Τρίτη 14 Ιουνίου 2016

Greece central bank chief calls for bailout overhaul


13/6/2016

By Kerin Hope

Greece’s central bank governor has urged the country’s creditors to rework a core element of Athens’ new bailout, saying ambitious budget surplus targets agreed with the leftwing Syriza government are “unrealistic and socially unattainable.”

Yannis Stournaras called for “a new deal” that would reduce the fiscal surplus, before debt payments, Athens must achieve — from 3.5 per cent to 2 per cent of national output — beginning in 2018.

The lower target would allow “for a more balanced economic policy mix with emphasis on the reduction of taxation, encouraging private investment and contributing to sustainable growth rates,” Mr Stournaras wrote in an article published in the Financial Times.

Mr Stournaras’s stance puts him in league with the International Monetary Fund, which has argued for months that the surplus targets are unrealistic. But it puts him at odds with both the German government and Alexis Tsipras, the Greek prime minister, who has been in an open war of words with the IMF about its efforts to revamp the programme.

It is not the first time Mr Stournaras, whose office is independent from the government, has distanced himself from Mr Tsipras’s policy.

At the height of last year’s Grexit stand-off, he publicly warned Mr Tsipras was risking an “uncontrollable crisis” through his brinkmanship with creditors. Last month, he sparked controversy by arguing the belligerence of Yanis Varoufakis, Mr Tsipras’s former finance minister, cost the country €86bn.

Despite its call for debt relief and lower surplus targets, the IMF remains highly unpopular in Greece. Mr Tsipras has long railed against the fund and has for months sought to force it out of the third bailout programme — in part because Syriza officials believe their EU partners will, over time, prove more lenient.

Mr Tsipras accepted the higher target demanded by the EU last year in an eleventh-hour agreement that spared the country bankruptcy and a chaotic exit from the eurozone. He restated his willingness to abide by it last month to ensure disbursement of €7.5bn in bailout aid needed to avert default on a sovereign debt repayment that falls due in July.

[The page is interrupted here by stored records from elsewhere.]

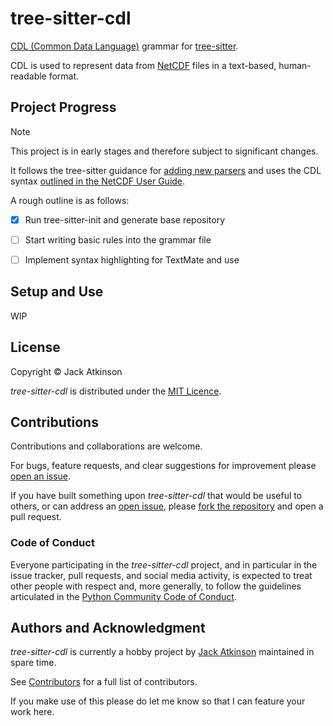 # tree-sitter-cdl

[CDL (Common Data Language)](https://docs.unidata.ucar.edu/nug/2.0-draft/cdl.html)
grammar for [tree-sitter](https://github.com/tree-sitter/tree-sitter).

CDL is used to represent data from [NetCDF](https://docs.unidata.ucar.edu/netcdf-c)
files in a text-based, human-readable format.


## Project Progress

> [!NOTE]  
> This project is in early stages and therefore subject to significant
> changes.

It follows the tree-sitter guidance for
[adding new parsers](https://tree-sitter.github.io/tree-sitter/creating-parsers/index.html)
and uses the CDL syntax
[outlined in the NetCDF User Guide](https://docs.unidata.ucar.edu/nug/2.0-draft/cdl.html).

A rough outline is as follows:

- [x] Run tree-sitter-init and generate base repository
- [ ] Start writing basic rules into the grammar file
- [ ] Implement syntax highlighting for TextMate and use


## Setup and Use

WIP


## License

Copyright &copy; Jack Atkinson

_tree-sitter-cdl_ is distributed under the [MIT Licence](https://github.com/jatkinson1000/tree-sitter-cdl/blob/main/LICENSE).


## Contributions

Contributions and collaborations are welcome.

For bugs, feature requests, and clear suggestions for improvement please
[open an issue](https://github.com/jatkinson1000/tree-sitter-cdl/issues).

If you have built something upon _tree-sitter-cdl_ that would be useful to others, or
can address an [open issue](https://github.com/jatkinson1000/tree-sitter-cdl/issues),
please [fork the repository](https://github.com/jatkinson1000/tree-sitter-cdl/fork) and
open a pull request.

### Code of Conduct
Everyone participating in the _tree-sitter-cdl_ project, and in particular in the
issue tracker, pull requests, and social media activity, is expected to treat other
people with respect and, more generally, to follow the guidelines articulated in the
[Python Community Code of Conduct](https://www.python.org/psf/codeofconduct/).


## Authors and Acknowledgment

_tree-sitter-cdl_ is currently a hobby project by [Jack Atkinson](https://jackatkinson.net/)
maintained in spare time.

See [Contributors](https://github.com/jatkinson1000/tree-sitter-cdl/graphs/contributors)
for a full list of contributors.

If you make use of this please do let me know so that I can feature your work here.
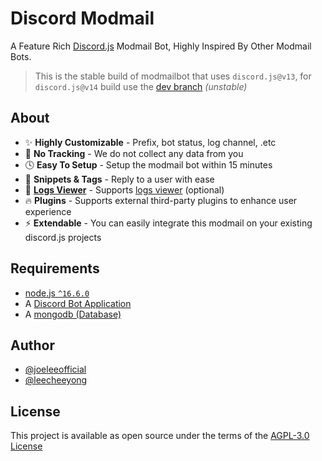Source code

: # Discord Modmail
A Feature Rich [Discord.js](https://github.com/discordjs/discord.js) Modmail Bot, Highly Inspired By Other Modmail Bots.

> This is the stable build of modmailbot that uses `discord.js@v13`, for `discord.js@v14` build use the [dev branch](https://github.com/BotStudios/modmailbot/tree/dev) *(unstable)*

## About
- ✨ **Highly Customizable** - Prefix, bot status, log channel, .etc
- 👀 **No Tracking** - We do not collect any data from you
- 🕓 **Easy To Setup** - Setup the modmail bot within 15 minutes
- 💬 **Snippets & Tags** - Reply to a user with ease
- 📃 [**Logs Viewer**](https://github.com/BotStudios/logs-viewer) - Supports [logs viewer](https://github.com/BotStudios/logs-viewer) (optional)
- 🔥 **Plugins** - Supports external third-party plugins to enhance user experience
- ⚡ **Extendable** - You can easily integrate this modmail on your existing discord.js projects

## Requirements
- [node.js `^16.6.0`](https://nodejs.org)
- A [Discord Bot Application](https://discord.com/developers)
- A [mongodb (Database)](https://www.mongodb.com)

## Author
- [@joeleeofficial](https://github.com/joeleeofficial)
- [@leecheeyong](https://github.com/leecheeyong)

## License
This project is available as open source under the terms of the [AGPL-3.0 License](./LICENSE)
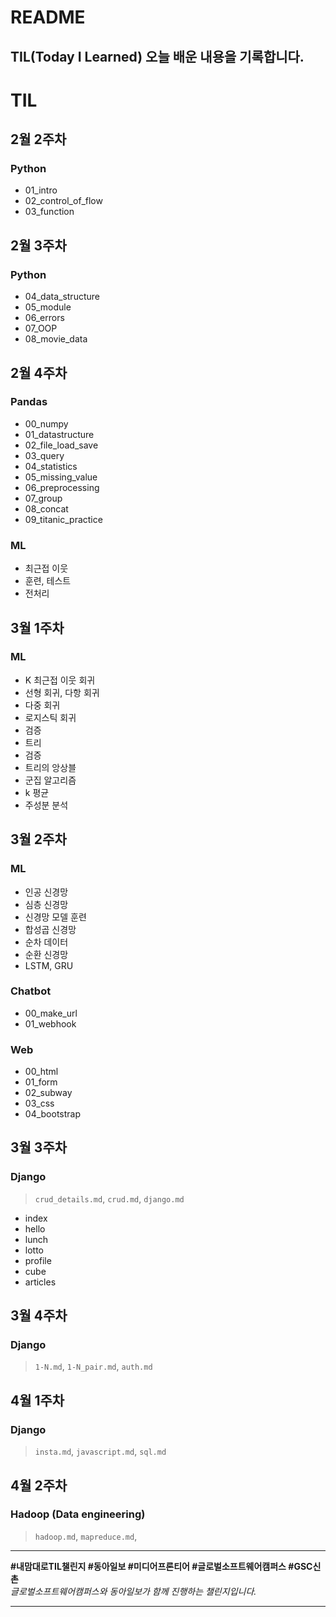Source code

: # README
TIL(Today I Learned)
오늘 배운 내용을 기록합니다. 
---
# TIL

## 2월 2주차  
### Python  
- 01_intro  
- 02_control_of_flow  
- 03_function  

## 2월 3주차  
### Python  
- 04_data_structure  
- 05_module  
- 06_errors  
- 07_OOP  
- 08_movie_data  

## 2월 4주차  
### Pandas  
- 00_numpy  
- 01_datastructure  
- 02_file_load_save  
- 03_query  
- 04_statistics  
- 05_missing_value  
- 06_preprocessing  
- 07_group  
- 08_concat  
- 09_titanic_practice  

### ML  
- 최근접 이웃  
- 훈련, 테스트  
- 전처리  

## 3월 1주차  
### ML  
- K 최근접 이웃 회귀  
- 선형 회귀, 다항 회귀  
- 다중 회귀  
- 로지스틱 회귀  
- 검증  
- 트리  
- 검증  
- 트리의 앙상블  
- 군집 알고리즘  
- k 평균  
- 주성분 분석  

## 3월 2주차  
### ML  
- 인공 신경망  
- 심층 신경망  
- 신경망 모델 훈련  
- 합성곱 신경망  
- 순차 데이터  
- 순환 신경망  
- LSTM, GRU  

### Chatbot  
- 00_make_url  
- 01_webhook  

### Web  
- 00_html  
- 01_form  
- 02_subway  
- 03_css  
- 04_bootstrap  

## 3월 3주차  
### Django
> `crud_details.md`,  `crud.md`, `django.md`
- index  
- hello  
- lunch  
- lotto  
- profile  
- cube  
- articles  

## 3월 4주차  
### Django
> `1-N.md`, `1-N_pair.md`, `auth.md`


## 4월 1주차  
### Django
> `insta.md`, `javascript.md`, `sql.md`

## 4월 2주차  
### Hadoop (Data engineering)
> `hadoop.md`, `mapreduce.md`,
---



**#내맘대로TIL챌린지 #동아일보 #미디어프론티어 #글로벌소프트웨어캠퍼스 #GSC신촌**  
_글로벌소프트웨어캠퍼스와 동아일보가 함께 진행하는 챌린지입니다._




---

By tacitly siding with IMF arguments, Mr Stournaras would make any effort by Mr Tsipras to oust the fund more difficult. Both Mr Stournaras and the IMF argue that setting a high target would shrink the country’s chances of recovery and further delay a long-awaited deal on debt relief.

“Lower fiscal targets and debt relief are the incentives that will keep the Greek economy and society going,” Mr Stournaras wrote.

Mr Stournaras argued that Greek debt would be sustainable with a 2 per cent annual primary surplus and “rather moderate debt relief which does not inflict losses on lenders”. He also proposed a 20-year extension on loan maturities and the repayment of capitalised deferred interest in equal instalments over 20 years.

Mujtaba Rahman of Eurasia Group, a risk consultancy, said the current 3.5 per cent target “probably isn’t attainable” in later years but that it would be too politically challenging for Greece’s lenders to revise them before next year’s German elections.

“If these targets are missed it means more austerity and more political instability. The Bank of Greece is trying to draw attention to this,” he said.

The Greek proposals have already been discussed informally at a meeting of eurozone central bank governors. Detailed projections will be included in a Bank of Greece monetary policy report due to be published on Wednesday, a central bank official said.

The economy is set to shrink by another 0.3 per cent this year before rebounding, with growth of 2.7 per cent forecast in both 2017 and 2018, according to the report.

The Syriza-led government last month pushed through parliament a €5.4bn fiscal package of pension cuts and tax increases, including a 1 percentage point rise in the basic value added tax rate to 24 per cent.

“The willingness and ability of Greeks to pay these additional taxes will be limited. Austerity is reaching breaking point in Greece,” Mr Rahman said.